Exactly reproduce the line containing "Fall ill. She CAME DOWN WITH a virus." together with every line after it, through the end of the entries, and give nothing more.

STORED DATA:
[Start of section]
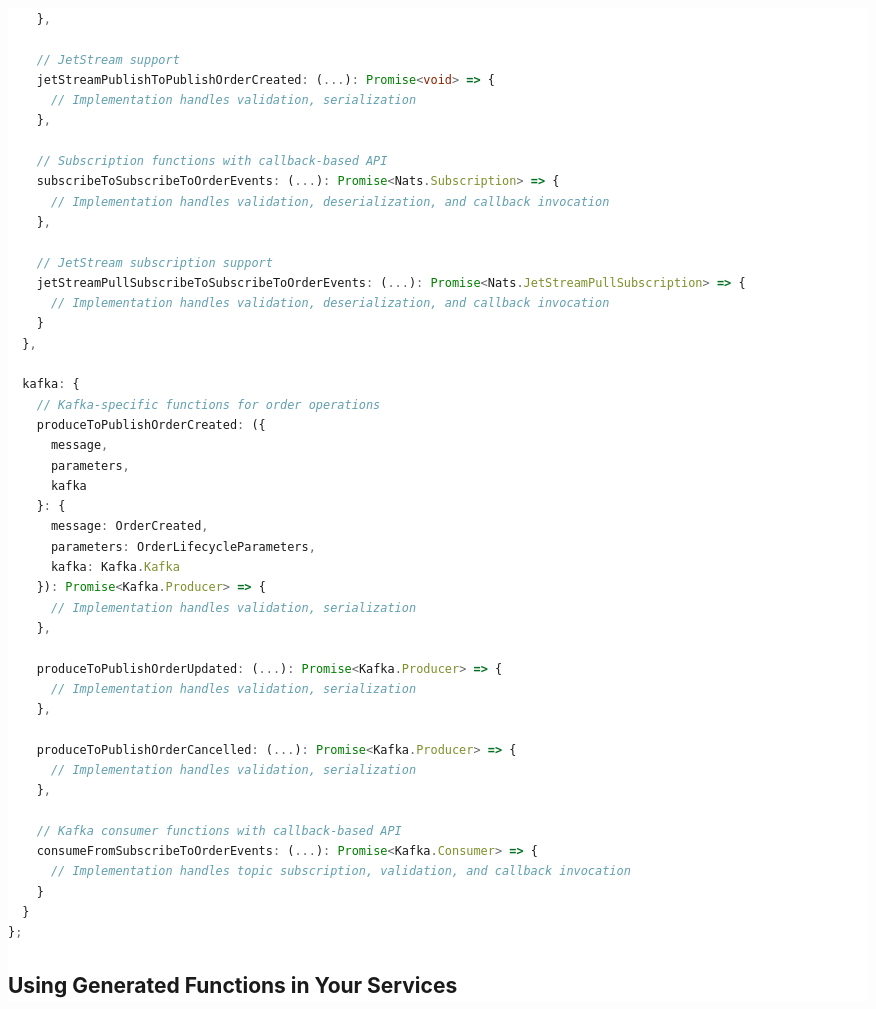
 ```typescript
    },

    // JetStream support
    jetStreamPublishToPublishOrderCreated: (...): Promise<void> => {
      // Implementation handles validation, serialization
    },

    // Subscription functions with callback-based API
    subscribeToSubscribeToOrderEvents: (...): Promise<Nats.Subscription> => {
      // Implementation handles validation, deserialization, and callback invocation
    },

    // JetStream subscription support
    jetStreamPullSubscribeToSubscribeToOrderEvents: (...): Promise<Nats.JetStreamPullSubscription> => {
      // Implementation handles validation, deserialization, and callback invocation
    }
  },

  kafka: {
    // Kafka-specific functions for order operations  
    produceToPublishOrderCreated: ({
      message, 
      parameters, 
      kafka
    }: {
      message: OrderCreated, 
      parameters: OrderLifecycleParameters, 
      kafka: Kafka.Kafka
    }): Promise<Kafka.Producer> => {
      // Implementation handles validation, serialization
    },

    produceToPublishOrderUpdated: (...): Promise<Kafka.Producer> => {
      // Implementation handles validation, serialization
    },

    produceToPublishOrderCancelled: (...): Promise<Kafka.Producer> => {
      // Implementation handles validation, serialization
    },

    // Kafka consumer functions with callback-based API
    consumeFromSubscribeToOrderEvents: (...): Promise<Kafka.Consumer> => {
      // Implementation handles topic subscription, validation, and callback invocation
    }
  }
};
```

## Using Generated Functions in Your Services
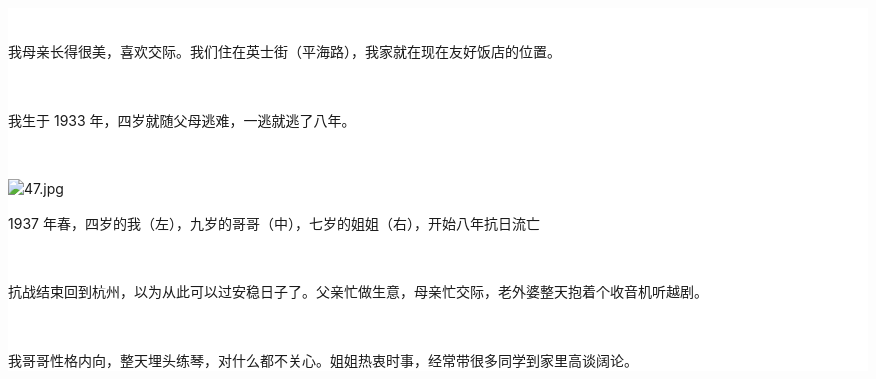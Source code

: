  <p class="p1">
  <span class="s1">
  </span>
  <br/>
 </p>
 <p class="p2">
  <span class="s1">
   我母亲长得很美，喜欢交际。我们住在英士街（平海路），我家就在现在友好饭店的位置。
  </span>
 </p>
 <p class="p1">
  <span class="s1">
  </span>
  <br/>
 </p>
 <p class="p2">
  <span class="s1">
   我生于
  </span>
  <span class="s2">
   1933
  </span>
  <span class="s1">
   年，四岁就随父母逃难，一逃就逃了八年。
  </span>
 </p>
 <p class="p1">
  <span class="s1">
  </span>
  <br/>
 </p>
 <p class="p3">
  <span class="s1">
   <img alt="47.jpg" border="0" height="488" src="/medias/contents/5517/47.jpg" width="380"/>
  </span>
 </p>
 <p class="p2">
  <span class="s2">
   1937
  </span>
  <span class="s1">
   年春，四岁的我（左），九岁的哥哥（中），七岁的姐姐（右），开始八年抗日流亡
  </span>
 </p>
 <p class="p1">
  <span class="s1">
  </span>
  <br/>
 </p>
 <p class="p2">
  <span class="s1">
   抗战结束回到杭州，以为从此可以过安稳日子了。父亲忙做生意，母亲忙交际，老外婆整天抱着个收音机听越剧。
  </span>
 </p>
 <p class="p1">
  <span class="s1">
  </span>
  <br/>
 </p>
 <p class="p2">
  <span class="s1">
   我哥哥性格内向，整天埋头练琴，对什么都不关心。姐姐热衷时事，经常带很多同学到家里高谈阔论。
  </span>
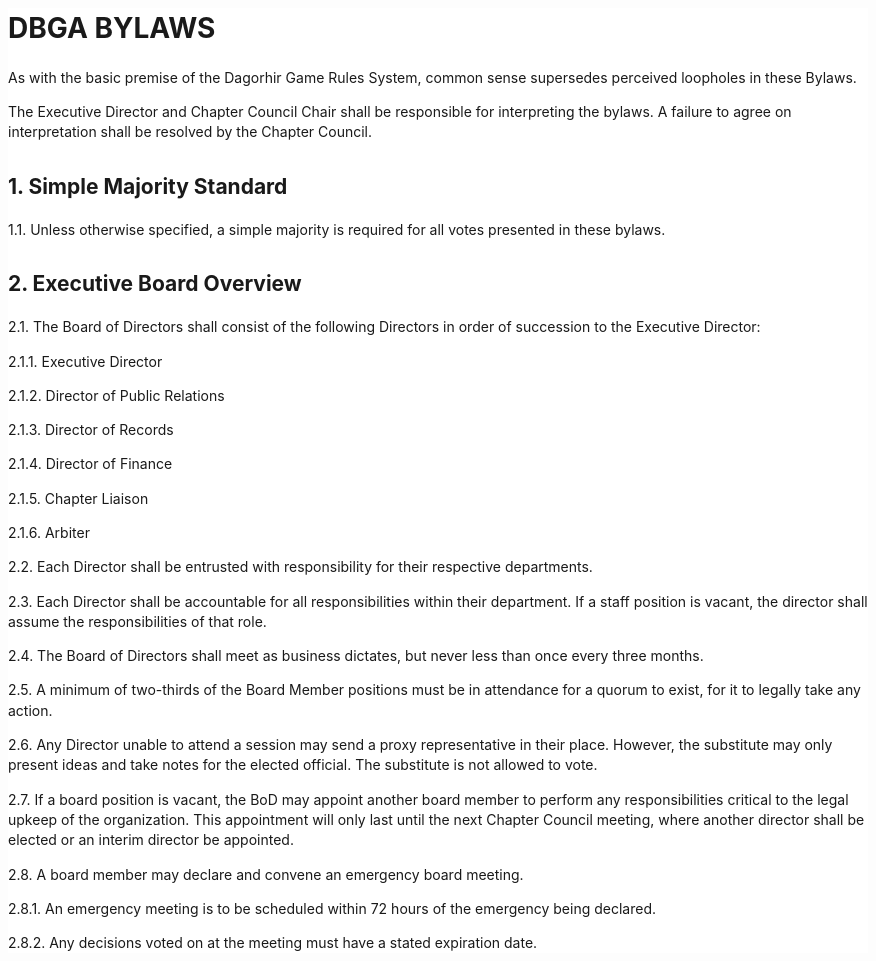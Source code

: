 # DBGA BYLAWS
 
As with the basic premise of the Dagorhir Game Rules System, common sense supersedes perceived loopholes in these Bylaws. 
 
The Executive Director and Chapter Council Chair shall be responsible for interpreting the bylaws. A failure to agree on interpretation shall be resolved by the Chapter Council.
 
 
## 1. Simple Majority Standard
 
1.1. Unless otherwise specified, a simple majority is required for all votes presented in these bylaws.
 
 
## 2. Executive Board Overview
 
2.1. The Board of Directors shall consist of the following Directors in order of succession to the Executive Director:
 
2.1.1. Executive Director
 
2.1.2. Director of Public Relations
 
2.1.3. Director of Records
 
2.1.4. Director of Finance
 
2.1.5. Chapter Liaison
 
2.1.6. Arbiter 
 
2.2. Each Director shall be entrusted with responsibility for their respective departments.
 
2.3. Each Director shall be accountable for all responsibilities within their department. If a staff position is vacant, the director shall assume the responsibilities of that role.
 
2.4. The Board of Directors shall meet as business dictates, but never less than once every three months.
 
2.5. A minimum of two-thirds of the Board Member positions must be in attendance for a quorum to exist, for it to legally take any action.
 
2.6. Any Director unable to attend a session may send a proxy representative in their place. However, the substitute may only present ideas and take notes for the elected official. The substitute is not allowed to vote.
 
2.7. If a board position is vacant, the BoD may appoint another board member to perform any responsibilities critical to the legal upkeep of the organization. This appointment will only last until the next Chapter Council meeting, where another director shall be elected or an interim director be appointed.
 
2.8. A board member may declare and convene an emergency board meeting. 
 
2.8.1. An emergency meeting is to be scheduled within 72 hours of the emergency being declared.
 
2.8.2. Any decisions voted on at the meeting must have a stated expiration date.
 
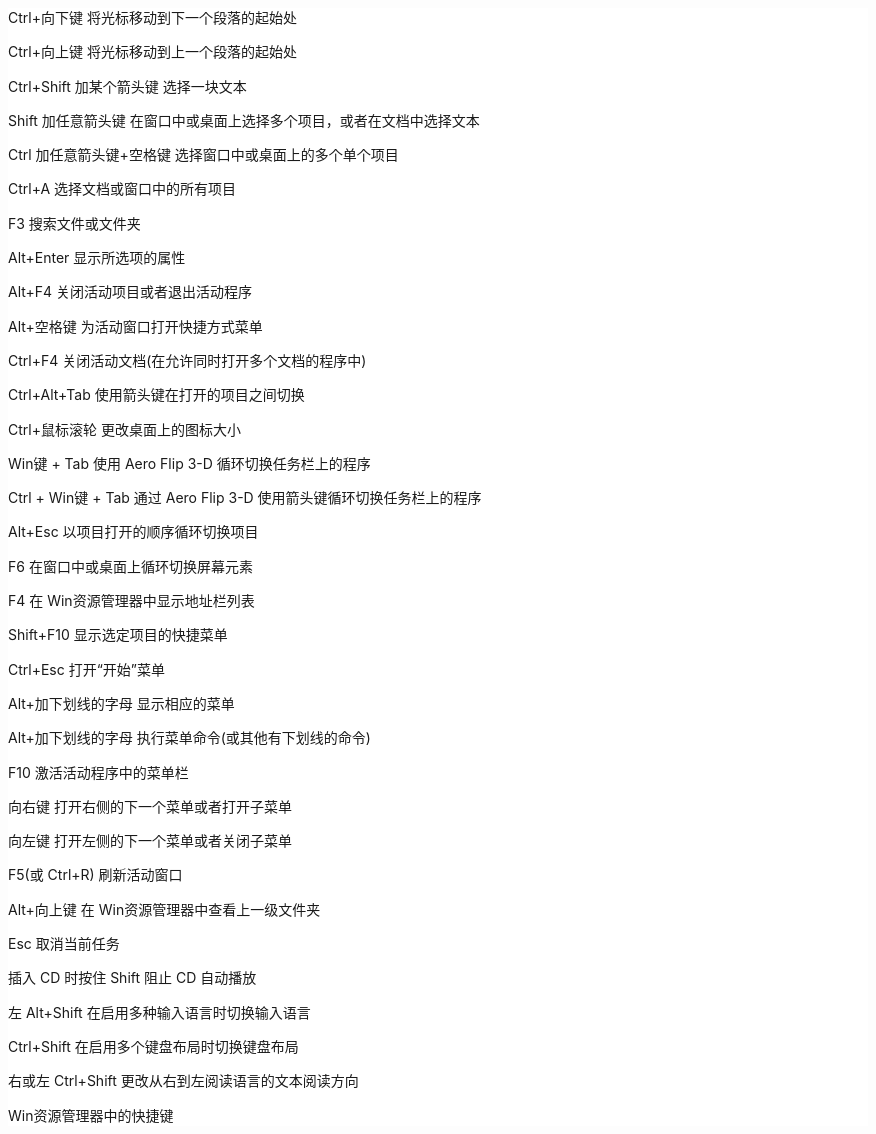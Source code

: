 Ctrl+向下键 将光标移动到下一个段落的起始处

Ctrl+向上键 将光标移动到上一个段落的起始处

Ctrl+Shift 加某个箭头键 选择一块文本

Shift 加任意箭头键 在窗口中或桌面上选择多个项目，或者在文档中选择文本

Ctrl 加任意箭头键+空格键 选择窗口中或桌面上的多个单个项目

Ctrl+A 选择文档或窗口中的所有项目

F3 搜索文件或文件夹

Alt+Enter 显示所选项的属性

Alt+F4 关闭活动项目或者退出活动程序

Alt+空格键 为活动窗口打开快捷方式菜单

Ctrl+F4 关闭活动文档(在允许同时打开多个文档的程序中)

Ctrl+Alt+Tab 使用箭头键在打开的项目之间切换

Ctrl+鼠标滚轮 更改桌面上的图标大小

Win键 + Tab 使用 Aero Flip 3-D 循环切换任务栏上的程序

Ctrl + Win键 + Tab 通过 Aero Flip 3-D 使用箭头键循环切换任务栏上的程序

Alt+Esc 以项目打开的顺序循环切换项目

F6 在窗口中或桌面上循环切换屏幕元素

F4 在 Win资源管理器中显示地址栏列表

Shift+F10 显示选定项目的快捷菜单

Ctrl+Esc 打开“开始”菜单

Alt+加下划线的字母 显示相应的菜单

Alt+加下划线的字母 执行菜单命令(或其他有下划线的命令)

F10 激活活动程序中的菜单栏

向右键 打开右侧的下一个菜单或者打开子菜单

向左键 打开左侧的下一个菜单或者关闭子菜单

F5(或 Ctrl+R) 刷新活动窗口

Alt+向上键 在 Win资源管理器中查看上一级文件夹

Esc 取消当前任务

插入 CD 时按住 Shift 阻止 CD 自动播放

左 Alt+Shift 在启用多种输入语言时切换输入语言

Ctrl+Shift 在启用多个键盘布局时切换键盘布局

右或左 Ctrl+Shift 更改从右到左阅读语言的文本阅读方向

Win资源管理器中的快捷键
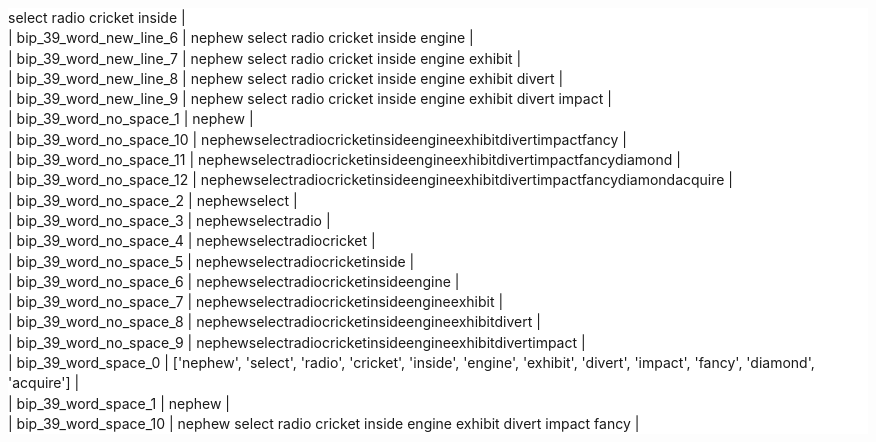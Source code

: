 select
radio
cricket
inside |  
| bip_39_word_new_line_6 | nephew
select
radio
cricket
inside
engine |  
| bip_39_word_new_line_7 | nephew
select
radio
cricket
inside
engine
exhibit |  
| bip_39_word_new_line_8 | nephew
select
radio
cricket
inside
engine
exhibit
divert |  
| bip_39_word_new_line_9 | nephew
select
radio
cricket
inside
engine
exhibit
divert
impact |  
| bip_39_word_no_space_1 | nephew |  
| bip_39_word_no_space_10 | nephewselectradiocricketinsideengineexhibitdivertimpactfancy |  
| bip_39_word_no_space_11 | nephewselectradiocricketinsideengineexhibitdivertimpactfancydiamond |  
| bip_39_word_no_space_12 | nephewselectradiocricketinsideengineexhibitdivertimpactfancydiamondacquire |  
| bip_39_word_no_space_2 | nephewselect |  
| bip_39_word_no_space_3 | nephewselectradio |  
| bip_39_word_no_space_4 | nephewselectradiocricket |  
| bip_39_word_no_space_5 | nephewselectradiocricketinside |  
| bip_39_word_no_space_6 | nephewselectradiocricketinsideengine |  
| bip_39_word_no_space_7 | nephewselectradiocricketinsideengineexhibit |  
| bip_39_word_no_space_8 | nephewselectradiocricketinsideengineexhibitdivert |  
| bip_39_word_no_space_9 | nephewselectradiocricketinsideengineexhibitdivertimpact |  
| bip_39_word_space_0 | ['nephew', 'select', 'radio', 'cricket', 'inside', 'engine', 'exhibit', 'divert', 'impact', 'fancy', 'diamond', 'acquire'] |  
| bip_39_word_space_1 | nephew |  
| bip_39_word_space_10 | nephew select radio cricket inside engine exhibit divert impact fancy |  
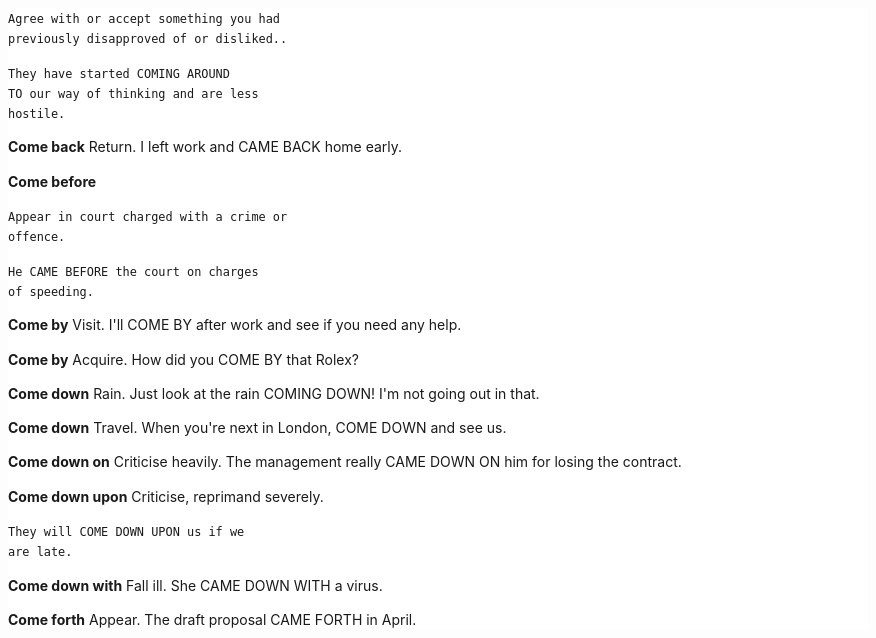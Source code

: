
 ```
Agree with or accept something you had
previously disapproved of or disliked..
```
```
They have started COMING AROUND
TO our way of thinking and are less
hostile.
```
**Come back** Return.
I left work and CAME BACK home
early.

**Come
before**

```
Appear in court charged with a crime or
offence.
```
```
He CAME BEFORE the court on charges
of speeding.
```
**Come by** Visit.
I'll COME BY after work and see if you
need any help.

**Come by** Acquire. How did you COME BY that Rolex?

**Come down** Rain.
Just look at the rain COMING DOWN!
I'm not going out in that.

**Come down** Travel.
When you're next in London, COME
DOWN and see us.


**Come down
on**
Criticise heavily.
The management really CAME DOWN
ON him for losing the contract.

**Come down
upon** Criticise, reprimand severely.

```
They will COME DOWN UPON us if we
are late.
```
**Come down
with**
Fall ill. She CAME DOWN WITH a virus.

**Come forth** Appear.
The draft proposal CAME FORTH in
April.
[End of section]
THE COMPLETED TASK:
Fall ill. She CAME DOWN WITH a virus.

**Come forth** Appear.
The draft proposal CAME FORTH in
April.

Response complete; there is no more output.